MGSTR121 - Editorial

PROBLEM LINK:

Practice
Div1
Div2
Div3

Setter: Ankush Chhabra
Tester: Manan Grover
Editorialist: Ajit Sharma Kasturi

DIFFICULTY:

EASY

PREREQUISITES:

Prefix sums

PROBLEM:

We are given a string of size N consisting of only uppercase letters. A K - magical string is that string which has the length of longest non-decreasing subsequence equal to K . Given queries of the form L, R we need to determine if the substring from L to R can be converted into a K - magical string by rearranging the characters. If multiple such strings exist, we need to output the lexicographically largest one possible.

QUICK EXPLANATION:

  • Let us calculate cnt_j which is the count of character j from L to R for every j from 1 to 26. This can be done by prefix sums.
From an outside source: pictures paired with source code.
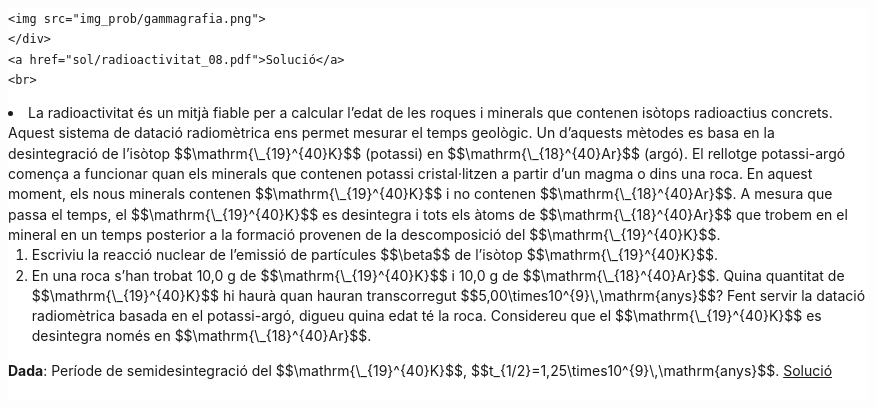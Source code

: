     <img src="img_prob/gammagrafia.png">
    </div>
    <a href="sol/radioactivitat_08.pdf">Solució</a>
    <br>

<li>La radioactivitat és un mitjà fiable per a calcular l’edat de les roques i minerals que contenen isòtops radioactius concrets. Aquest sistema de datació radiomètrica ens permet mesurar el temps geològic. Un d’aquests mètodes es basa en la desintegració de l’isòtop $$\mathrm{\_{19}^{40}K}$$ (potassi) en $$\mathrm{\_{18}^{40}Ar}$$ (argó). El rellotge potassi-argó comença a funcionar quan els minerals que contenen potassi cristal·litzen a partir d’un magma o dins una roca. En aquest moment, els nous minerals contenen $$\mathrm{\_{19}^{40}K}$$ i no contenen $$\mathrm{\_{18}^{40}Ar}$$. A mesura que passa el temps, el $$\mathrm{\_{19}^{40}K}$$ es desintegra i tots els àtoms de $$\mathrm{\_{18}^{40}Ar}$$ que trobem en el mineral en un temps posterior a la formació provenen de la descomposició del $$\mathrm{\_{19}^{40}K}$$. 
        <ol>
    <li>Escriviu la reacció nuclear de l’emissió de partícules $$\beta$$ de l’isòtop $$\mathrm{\_{19}^{40}K}$$.</li>
    <li>En una roca s’han trobat 10,0 g de $$\mathrm{\_{19}^{40}K}$$ i 10,0 g de $$\mathrm{\_{18}^{40}Ar}$$. Quina quantitat de $$\mathrm{\_{19}^{40}K}$$ hi haurà quan hauran transcorregut $$5,00\times10^{9}\,\mathrm{anys}$$? Fent servir la datació radiomètrica basada en el potassi-argó, digueu quina edat té la roca. Considereu que el $$\mathrm{\_{19}^{40}K}$$ es desintegra només en $$\mathrm{\_{18}^{40}Ar}$$. </li>
        </ol>
    <strong>Dada</strong>: Període de semidesintegració del $$\mathrm{\_{19}^{40}K}$$, $$t_{1/2}=1,25\times10^{9}\,\mathrm{anys}$$.
    <a href="sol/radioactivitat_09.pdf">Solució</a>
    </li><br>
    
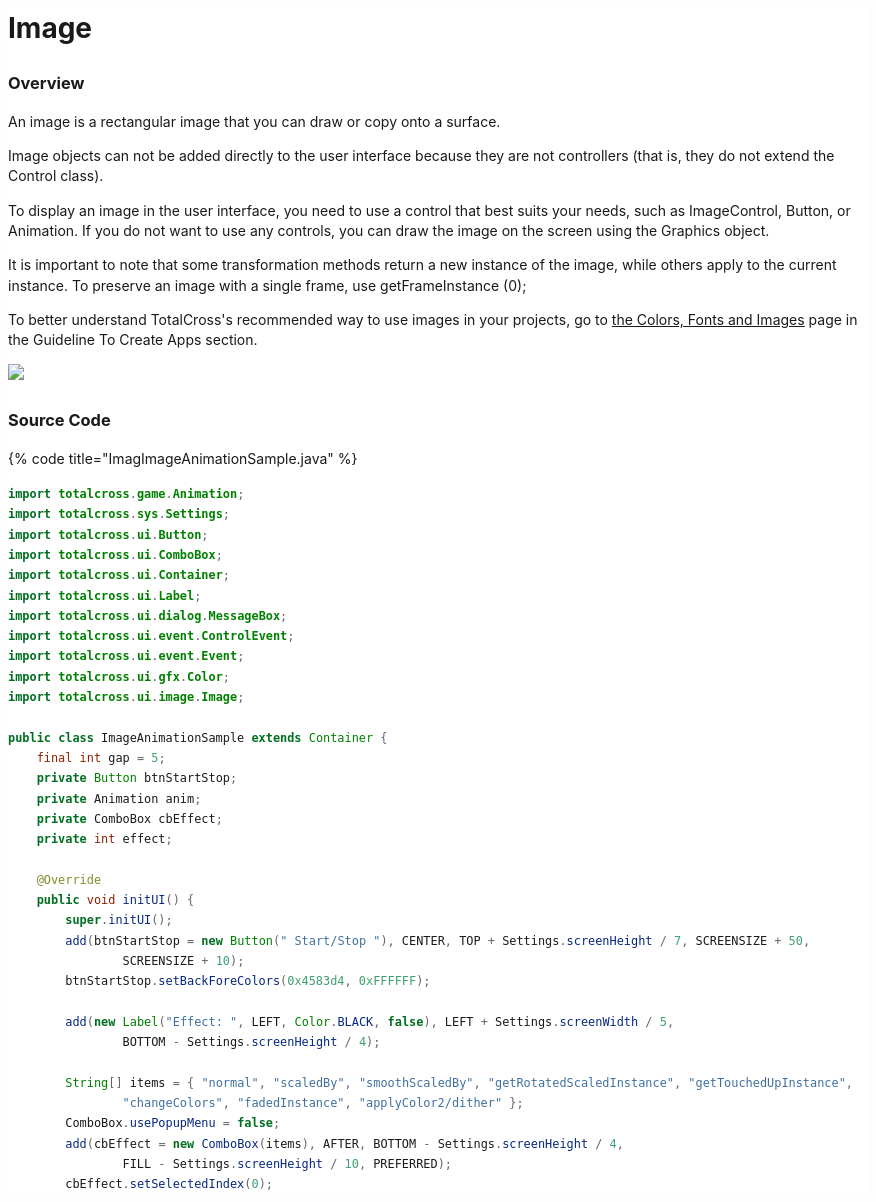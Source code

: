 # Image

### Overview

An image is a rectangular image that you can draw or copy onto a surface.

Image objects can not be added directly to the user interface because they are not controllers \(that is, they do not extend the Control class\).

To display an image in the user interface, you need to use a control that best suits your needs, such as ImageControl, Button, or Animation. If you do not want to use any controls, you can draw the image on the screen using the Graphics object.

It is important to note that some transformation methods return a new instance of the image, while others apply to the current instance. To preserve an image with a single frame, use getFrameInstance \(0\);

To better understand TotalCross's recommended way to use images in your projects, go to [the Colors, Fonts and Images](https://totalcross.gitbook.io/playbook/guideline/colors-fonts-and-images) page in the Guideline To Create Apps section.

![](../../.gitbook/assets/image-sample.gif)

### Source Code

{% code title="ImagImageAnimationSample.java" %}
```java
import totalcross.game.Animation;
import totalcross.sys.Settings;
import totalcross.ui.Button;
import totalcross.ui.ComboBox;
import totalcross.ui.Container;
import totalcross.ui.Label;
import totalcross.ui.dialog.MessageBox;
import totalcross.ui.event.ControlEvent;
import totalcross.ui.event.Event;
import totalcross.ui.gfx.Color;
import totalcross.ui.image.Image;

public class ImageAnimationSample extends Container {
	final int gap = 5;
	private Button btnStartStop;
	private Animation anim;
	private ComboBox cbEffect;
	private int effect;

	@Override
	public void initUI() {
		super.initUI();
		add(btnStartStop = new Button(" Start/Stop "), CENTER, TOP + Settings.screenHeight / 7, SCREENSIZE + 50,
				SCREENSIZE + 10);
		btnStartStop.setBackForeColors(0x4583d4, 0xFFFFFF);

		add(new Label("Effect: ", LEFT, Color.BLACK, false), LEFT + Settings.screenWidth / 5,
				BOTTOM - Settings.screenHeight / 4);

		String[] items = { "normal", "scaledBy", "smoothScaledBy", "getRotatedScaledInstance", "getTouchedUpInstance",
				"changeColors", "fadedInstance", "applyColor2/dither" };
		ComboBox.usePopupMenu = false;
		add(cbEffect = new ComboBox(items), AFTER, BOTTOM - Settings.screenHeight / 4,
				FILL - Settings.screenHeight / 10, PREFERRED);
		cbEffect.setSelectedIndex(0);
```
  • Let max be the maximum element in cnt.

  • If R-L+1<K or max \gt K, no answe is possible.

  • Let T be the string in which all the characters in the positions from L to R are sorted in decreasing order.

  • If max =K, we can directly output T as our answer. Else max \lt K, in this case we reverse the last K chracters in T and output the modified T as our answer.

EXPLANATION:

Let us initially preprocess the array pref before answering queries. pref_{i,j} denotes the total number of characters equal to j^{th} uppercase alphabet for all the indices from 1 to i.

If R-L+1 \lt K, we clearly can’t have an answer as the size of a K- magical string must be atleast K.

Let us now consider R-L+1 \geq K.

Let us calculate cnt using pref where cnt_j is the total number of characters equal to j^{th} uppercase alphabet for all the indices from L to R. Let max be the maximum value in the cnt array.

Let us also consider string T which is all the character in the substring from L to R sorted in decreasing order.

Now consider the following three cases:

Case 1: \hspace{1 mm} max \gt K

  • In this case, we cannot have an answer. This is beacuse we have an alphabet which is repeated more than K times. Then, the maximum non-decreasing subsequence of any rearranged string will be more than K because we always have a non-decreasing subsequence consisting of only this alphabet which has size max \gt K.

Case 2: \hspace{1 mm} max = K

  • In this case, we can just output the lexicographically largest string possible i.e, T. This is because the maximum non-decreasing subsequence of T is the maxmimum count over all alphabets which is max = K.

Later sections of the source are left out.